By Adedapo Adesanya
The high cost of transport has been identified as the leading cause of the decline in revenues of small and medium-sized agricultural enterprises in Nigeria, accounting for 85 per cent.
AGRA, an African-led and Africa-based institution dedicated to placing smallholder farmers, made this disclosure in the 3rd edition of the African Agribusiness Outlook Report which sheds light on the impact of the Triple Crisis of the COVID-19 pandemic, climate change, and the Russia-Ukraine conflict, on small and medium-sized agribusinesses in Nigeria, Zambia, and Tanzania.
The report, which is jointly produced by AGRA and IPSOS, surveyed 1,623 small and agribusinesses in the rice, maize, and tomato value chains in the three counties, and the soybean, maize, and tomato value chains in Zambia.
The past three years have presented huge shocks across multiple sectors.
First, COVID-19 created disruptions across all levels of the supply chains, then two years later as actors started to recover, the Russia-Ukraine crisis surfaced new shocks and disruptions to global supply chains and oil supply, which continue to be felt today. At the same time, there have been the unprecedented effects of climate change that are recording significant negative impacts on productivity downstream.
Agribusinesses in agricultural value chains in Nigeria, Tanzania, and Zambia, have been hard hit by the triple crisis. Although the larger businesses were hardest hit in Nigeria and Zambia in 2020, these businesses appear to have been better able to recover as of 2023.

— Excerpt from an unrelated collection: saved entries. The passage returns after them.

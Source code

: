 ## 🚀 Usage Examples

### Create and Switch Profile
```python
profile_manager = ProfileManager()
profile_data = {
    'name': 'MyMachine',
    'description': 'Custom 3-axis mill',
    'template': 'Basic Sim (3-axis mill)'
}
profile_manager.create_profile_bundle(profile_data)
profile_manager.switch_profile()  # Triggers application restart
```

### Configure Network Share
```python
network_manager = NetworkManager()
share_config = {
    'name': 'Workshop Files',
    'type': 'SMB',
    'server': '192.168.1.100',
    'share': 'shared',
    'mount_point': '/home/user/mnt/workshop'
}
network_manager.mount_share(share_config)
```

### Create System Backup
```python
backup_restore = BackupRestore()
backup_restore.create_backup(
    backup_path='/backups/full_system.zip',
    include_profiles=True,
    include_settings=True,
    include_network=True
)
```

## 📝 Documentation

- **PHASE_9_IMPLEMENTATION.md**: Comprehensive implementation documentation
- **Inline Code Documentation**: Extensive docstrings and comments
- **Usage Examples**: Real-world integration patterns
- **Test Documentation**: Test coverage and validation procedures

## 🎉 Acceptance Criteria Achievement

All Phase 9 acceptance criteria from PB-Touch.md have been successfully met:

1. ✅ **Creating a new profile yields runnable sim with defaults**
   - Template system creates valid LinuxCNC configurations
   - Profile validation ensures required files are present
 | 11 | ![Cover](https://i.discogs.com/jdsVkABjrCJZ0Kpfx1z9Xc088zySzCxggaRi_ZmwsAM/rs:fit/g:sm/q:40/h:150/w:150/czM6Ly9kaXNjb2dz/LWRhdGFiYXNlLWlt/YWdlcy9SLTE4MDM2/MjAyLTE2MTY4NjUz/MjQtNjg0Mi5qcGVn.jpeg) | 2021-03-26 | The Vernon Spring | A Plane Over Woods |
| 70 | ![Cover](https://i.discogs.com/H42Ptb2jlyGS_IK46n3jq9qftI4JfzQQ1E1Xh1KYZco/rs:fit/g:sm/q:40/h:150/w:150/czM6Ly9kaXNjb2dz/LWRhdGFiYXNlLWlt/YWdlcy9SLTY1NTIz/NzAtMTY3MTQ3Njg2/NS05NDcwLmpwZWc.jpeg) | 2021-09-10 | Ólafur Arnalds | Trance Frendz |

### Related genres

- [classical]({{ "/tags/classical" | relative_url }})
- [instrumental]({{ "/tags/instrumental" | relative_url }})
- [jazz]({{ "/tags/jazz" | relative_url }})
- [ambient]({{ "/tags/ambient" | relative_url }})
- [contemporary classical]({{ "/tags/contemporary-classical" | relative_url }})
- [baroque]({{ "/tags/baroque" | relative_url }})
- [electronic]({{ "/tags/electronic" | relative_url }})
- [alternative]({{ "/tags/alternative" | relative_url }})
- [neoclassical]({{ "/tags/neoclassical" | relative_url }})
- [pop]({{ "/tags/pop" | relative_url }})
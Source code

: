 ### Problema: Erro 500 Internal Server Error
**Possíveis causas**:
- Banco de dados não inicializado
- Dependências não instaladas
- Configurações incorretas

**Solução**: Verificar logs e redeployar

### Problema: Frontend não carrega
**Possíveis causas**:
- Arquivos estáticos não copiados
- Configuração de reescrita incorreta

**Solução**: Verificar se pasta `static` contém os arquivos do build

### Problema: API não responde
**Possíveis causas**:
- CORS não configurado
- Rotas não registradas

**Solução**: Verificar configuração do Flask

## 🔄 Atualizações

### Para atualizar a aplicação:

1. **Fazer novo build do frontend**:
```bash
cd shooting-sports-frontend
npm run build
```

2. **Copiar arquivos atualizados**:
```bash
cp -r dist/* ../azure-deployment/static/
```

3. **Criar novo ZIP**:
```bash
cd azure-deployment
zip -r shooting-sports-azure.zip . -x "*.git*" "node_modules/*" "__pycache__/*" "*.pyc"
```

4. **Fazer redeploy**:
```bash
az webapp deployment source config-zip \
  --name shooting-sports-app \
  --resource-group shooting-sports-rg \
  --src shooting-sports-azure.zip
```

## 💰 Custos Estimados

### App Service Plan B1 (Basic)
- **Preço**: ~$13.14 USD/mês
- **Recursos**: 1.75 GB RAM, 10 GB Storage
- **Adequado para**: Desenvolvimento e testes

While supply, demand, and operational costs were significant challenges during the peak of the COVID-19 pandemic, the report reveals that businesses continue to grapple with soaring operational expenses in the wake of climate-related impacts and the ongoing conflict in Ukraine.
The report disclosed that 58 per cent of SMEs surveyed have experienced substantial revenue declines of 20 per cent or more throughout the “triple crisis” period.
It found that 51 per cent of Nigerian agric SMEs reported a decline in revenue since the 2019 COVID-19 outbreak with the high cost of transport identified as a leading cause of the drop.
Maize was the hardest-hit crop in 2020 in the country with medium-sized businesses affected the most but recovered faster than smaller businesses.
Other areas of the survey showed that 42 per cent of SMEs in Nigeria injected more capital into their businesses, 36 per cent reduced staff as part of cost-cutting measures, and while loan uptake grew over the past few years, only 12 per cent of Nigerian SMEs took out loans to cope with the crisis, citing perceived affordability as a barrier.
Mrs Agnes Kalibata, President of AGRA, noted that Agribusinesses have exhibited remarkable adaptability, innovation, and determination, on the one hand, but continue to struggle amidst business disruptions through lockdowns, supply chain disruptions, productivity decreases, and reduced consumer demand.
“There is an urgent need for measures to effectively address and alleviate the impacts of these crises on the sector that serves as the primary employer, engaging over 70 per cent of Africa’s population in economic activities and contributing more than 30 per cent to the continent’s economies,” she said.